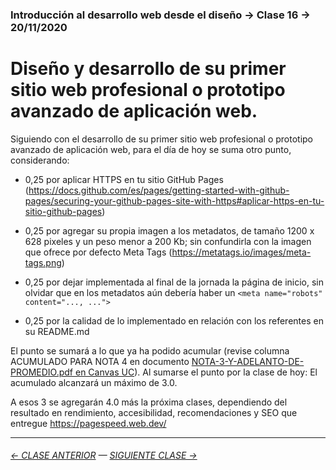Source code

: ### Introducción al desarrollo web desde el diseño → Clase 16 → 20/11/2020

# Diseño y desarrollo de su primer sitio web profesional o prototipo avanzado de aplicación web.

Siguiendo con el desarrollo de su primer sitio web profesional o prototipo avanzado de aplicación web, para el día de hoy se suma otro punto, considerando:

- 0,25 por aplicar HTTPS en tu sitio GitHub Pages (https://docs.github.com/es/pages/getting-started-with-github-pages/securing-your-github-pages-site-with-https#aplicar-https-en-tu-sitio-github-pages)

- 0,25 por agregar su propia imagen a los metadatos, de tamaño 1200 x 628 pixeles y un peso menor a 200 Kb; sin confundirla con la  imagen que ofrece por defecto Meta Tags (https://metatags.io/images/meta-tags.png)

- 0,25 por dejar implementada al final de la jornada la página de inicio, sin olvidar que en los metadatos aún debería haber un  `<meta name="robots" content="..., ...">`

- 0,25 por la calidad de lo implementado en relación con los referentes en su README.md

El punto se sumará a lo que ya ha podido acumular (revise columna ACUMULADO PARA NOTA 4 en documento [NOTA-3-Y-ADELANTO-DE-PROMEDIO.pdf en Canvas UC](https://cursos.canvas.uc.cl/courses/80331/files/11468778?module_item_id=2353528)). Al sumarse el punto por la clase de hoy: El acumulado alcanzará un máximo de 3.0. 

A esos 3 se agregarán 4.0 más la próxima clases, dependiendo del resultado en rendimiento, accesibilidad, recomendaciones y SEO que entregue https://pagespeed.web.dev/

- - - - - - - 

###### [← CLASE ANTERIOR](https://github.com/profesorfaco/dno096-2024/tree/main/clase-15) — [SIGUIENTE CLASE →](https://github.com/profesorfaco/dno096-2024/tree/main/clase-17)
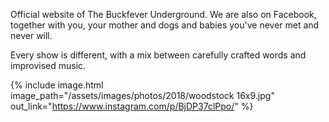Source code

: ---
---

Official website of The Buckfever Underground. We are also on Facebook, together with you, your mother and dogs and babies you've never met and never will.

Every show is different, with a mix between carefully crafted words and improvised music.

{% include image.html
    image_path="/assets/images/photos/2018/woodstock 16x9.jpg"
    out_link="https://www.instagram.com/p/BjDP37clPpo/"
%}
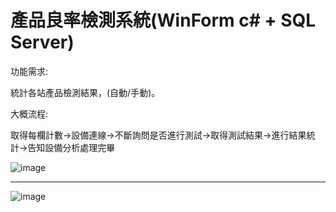 # 產品良率檢測系統(WinForm c# + SQL Server)

功能需求:

統計各站產品檢測結果，(自動/手動)。

大概流程: 

取得每欄計數->設備連線->不斷詢問是否進行測試->取得測試結果->進行結果統計->告知設備分析處理完畢

![image](https://github.com/ChiuKuanWei/Product_Yield_Detection_System/assets/106484972/35a90921-5be1-4bd3-95ac-b3178d7501ab)

----------------------------------------------------------------------------------------------------------------------------------------------

![image](https://github.com/ChiuKuanWei/Product_Yield_Detection_System/assets/106484972/5517d4bc-2124-439c-a3ea-d4329c8fca2d)
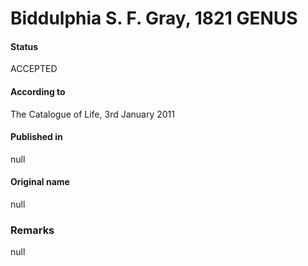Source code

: Biddulphia S. F. Gray, 1821 GENUS
=======

#### Status
ACCEPTED

#### According to
The Catalogue of Life, 3rd January 2011

#### Published in
null

#### Original name
null

### Remarks
null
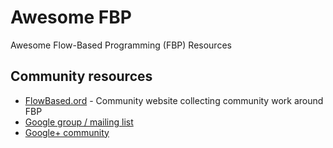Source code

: # Awesome FBP
Awesome Flow-Based Programming (FBP) Resources

## Community resources
- [FlowBased.ord](http://flowbased.org/) - Community website collecting community work around FBP
- [Google group / mailing list](https://groups.google.com/forum/#!forum/flow-based-programming)
- [Google+ community](https://plus.google.com/communities/109985462312550244212)
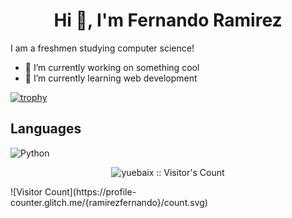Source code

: <h1 align="center">Hi 👋, I'm Fernando Ramirez</h1>


I am a freshmen studying computer science!

- 🔭 I’m currently working on something cool
- 🌱 I’m currently learning web development

[![trophy](https://github-profile-trophy.vercel.app/?username=ramirezfernando&theme=onedark)](https://github.com/ryo-ma/github-profile-trophy)


## Languages

![Python](http://img.shields.io/badge/-Python-346e9e?style=flat-square&logo=python&logoColor=white)



<p align="center"><img src="https://profile-counter.glitch.me/{ramirezfernando}/count.svg" alt="yuebaix :: Visitor's Count" /></p>
![Visitor Count](https://profile-counter.glitch.me/{ramirezfernando}/count.svg)


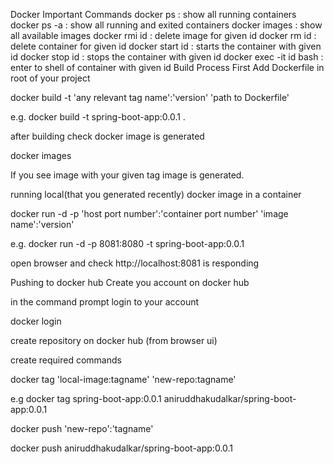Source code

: Docker Important Commands
docker ps : show all running containers
docker ps -a : show all running and exited containers
docker images : show all available images
docker rmi id : delete image for given id
docker rm id : delete container for given id
docker start id : starts the container with given id
docker stop id : stops the container with given id
docker exec -it id bash : enter to shell of container with given id
Build Process
First Add Dockerfile in root of your project

docker build -t 'any relevant tag name':'version' 'path to Dockerfile'

e.g. docker build -t spring-boot-app:0.0.1 .

after building check docker image is generated

docker images

If you see image with your given tag image is generated.

running local(that you generated recently) docker image in a container

docker run -d -p 'host port number':'container port number' 'image name':'version'

e.g. docker run -d -p 8081:8080 -t spring-boot-app:0.0.1

open browser and check http://localhost:8081 is responding

Pushing to docker hub
Create you account on docker hub

in the command prompt login to your account

docker login

create repository on docker hub (from browser ui)

create required commands

docker tag 'local-image:tagname' 'new-repo:tagname'

e.g docker tag spring-boot-app:0.0.1 aniruddhakudalkar/spring-boot-app:0.0.1

docker push 'new-repo':'tagname'

docker push aniruddhakudalkar/spring-boot-app:0.0.1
______________________________
ASSIGNMENT →
The answer must be the full listing, exact in every line, with the pictures removed.

SOLUTION BELOW →
Source code

: ### Introducción al desarrollo web desde el diseño → Clase 16 → 20/11/2020

# Diseño y desarrollo de su primer sitio web profesional o prototipo avanzado de aplicación web.

Siguiendo con el desarrollo de su primer sitio web profesional o prototipo avanzado de aplicación web, para el día de hoy se suma otro punto, considerando:

- 0,25 por aplicar HTTPS en tu sitio GitHub Pages (https://docs.github.com/es/pages/getting-started-with-github-pages/securing-your-github-pages-site-with-https#aplicar-https-en-tu-sitio-github-pages)

- 0,25 por agregar su propia imagen a los metadatos, de tamaño 1200 x 628 pixeles y un peso menor a 200 Kb; sin confundirla con la  imagen que ofrece por defecto Meta Tags (https://metatags.io/images/meta-tags.png)

- 0,25 por dejar implementada al final de la jornada la página de inicio, sin olvidar que en los metadatos aún debería haber un  `<meta name="robots" content="..., ...">`

- 0,25 por la calidad de lo implementado en relación con los referentes en su README.md

El punto se sumará a lo que ya ha podido acumular (revise columna ACUMULADO PARA NOTA 4 en documento [NOTA-3-Y-ADELANTO-DE-PROMEDIO.pdf en Canvas UC](https://cursos.canvas.uc.cl/courses/80331/files/11468778?module_item_id=2353528)). Al sumarse el punto por la clase de hoy: El acumulado alcanzará un máximo de 3.0. 

A esos 3 se agregarán 4.0 más la próxima clases, dependiendo del resultado en rendimiento, accesibilidad, recomendaciones y SEO que entregue https://pagespeed.web.dev/

- - - - - - - 

###### [← CLASE ANTERIOR](https://github.com/profesorfaco/dno096-2024/tree/main/clase-15) — [SIGUIENTE CLASE →](https://github.com/profesorfaco/dno096-2024/tree/main/clase-17)
Source code

: ---
---

Official website of The Buckfever Underground. We are also on Facebook, together with you, your mother and dogs and babies you've never met and never will.

Every show is different, with a mix between carefully crafted words and improvised music.

{% include image.html
    image_path="/assets/images/photos/2018/woodstock 16x9.jpg"
    out_link="https://www.instagram.com/p/BjDP37clPpo/"
%}
 # 產品良率檢測系統(WinForm c# + SQL Server)

功能需求:

統計各站產品檢測結果，(自動/手動)。

大概流程: 

取得每欄計數->設備連線->不斷詢問是否進行測試->取得測試結果->進行結果統計->告知設備分析處理完畢

![image](https://github.com/ChiuKuanWei/Product_Yield_Detection_System/assets/106484972/35a90921-5be1-4bd3-95ac-b3178d7501ab)

----------------------------------------------------------------------------------------------------------------------------------------------

![image](https://github.com/ChiuKuanWei/Product_Yield_Detection_System/assets/106484972/5517d4bc-2124-439c-a3ea-d4329c8fca2d)
Source code

: Biddulphia S. F. Gray, 1821 GENUS
=======

#### Status
ACCEPTED

#### According to
The Catalogue of Life, 3rd January 2011

#### Published in
null

#### Original name
null

### Remarks
null
Source code

: # Awesome FBP
Awesome Flow-Based Programming (FBP) Resources

## Community resources
- [FlowBased.ord](http://flowbased.org/) - Community website collecting community work around FBP
- [Google group / mailing list](https://groups.google.com/forum/#!forum/flow-based-programming)
- [Google+ community](https://plus.google.com/communities/109985462312550244212)
Source code

: <h1 align="center">Hi 👋, I'm Fernando Ramirez</h1>


I am a freshmen studying computer science!

- 🔭 I’m currently working on something cool
- 🌱 I’m currently learning web development

[![trophy](https://github-profile-trophy.vercel.app/?username=ramirezfernando&theme=onedark)](https://github.com/ryo-ma/github-profile-trophy)


## Languages

![Python](http://img.shields.io/badge/-Python-346e9e?style=flat-square&logo=python&logoColor=white)



<p align="center"><img src="https://profile-counter.glitch.me/{ramirezfernando}/count.svg" alt="yuebaix :: Visitor's Count" /></p>
![Visitor Count](https://profile-counter.glitch.me/{ramirezfernando}/count.svg)


Source code

: Docker Important Commands
docker ps : show all running containers
docker ps -a : show all running and exited containers
docker images : show all available images
docker rmi id : delete image for given id
docker rm id : delete container for given id
docker start id : starts the container with given id
docker stop id : stops the container with given id
docker exec -it id bash : enter to shell of container with given id
Build Process
First Add Dockerfile in root of your project

docker build -t 'any relevant tag name':'version' 'path to Dockerfile'

e.g. docker build -t spring-boot-app:0.0.1 .

after building check docker image is generated

docker images

If you see image with your given tag image is generated.

running local(that you generated recently) docker image in a container

docker run -d -p 'host port number':'container port number' 'image name':'version'

e.g. docker run -d -p 8081:8080 -t spring-boot-app:0.0.1

open browser and check http://localhost:8081 is responding

Pushing to docker hub
Create you account on docker hub

in the command prompt login to your account

docker login

create repository on docker hub (from browser ui)

create required commands

docker tag 'local-image:tagname' 'new-repo:tagname'

e.g docker tag spring-boot-app:0.0.1 aniruddhakudalkar/spring-boot-app:0.0.1

docker push 'new-repo':'tagname'

docker push aniruddhakudalkar/spring-boot-app:0.0.1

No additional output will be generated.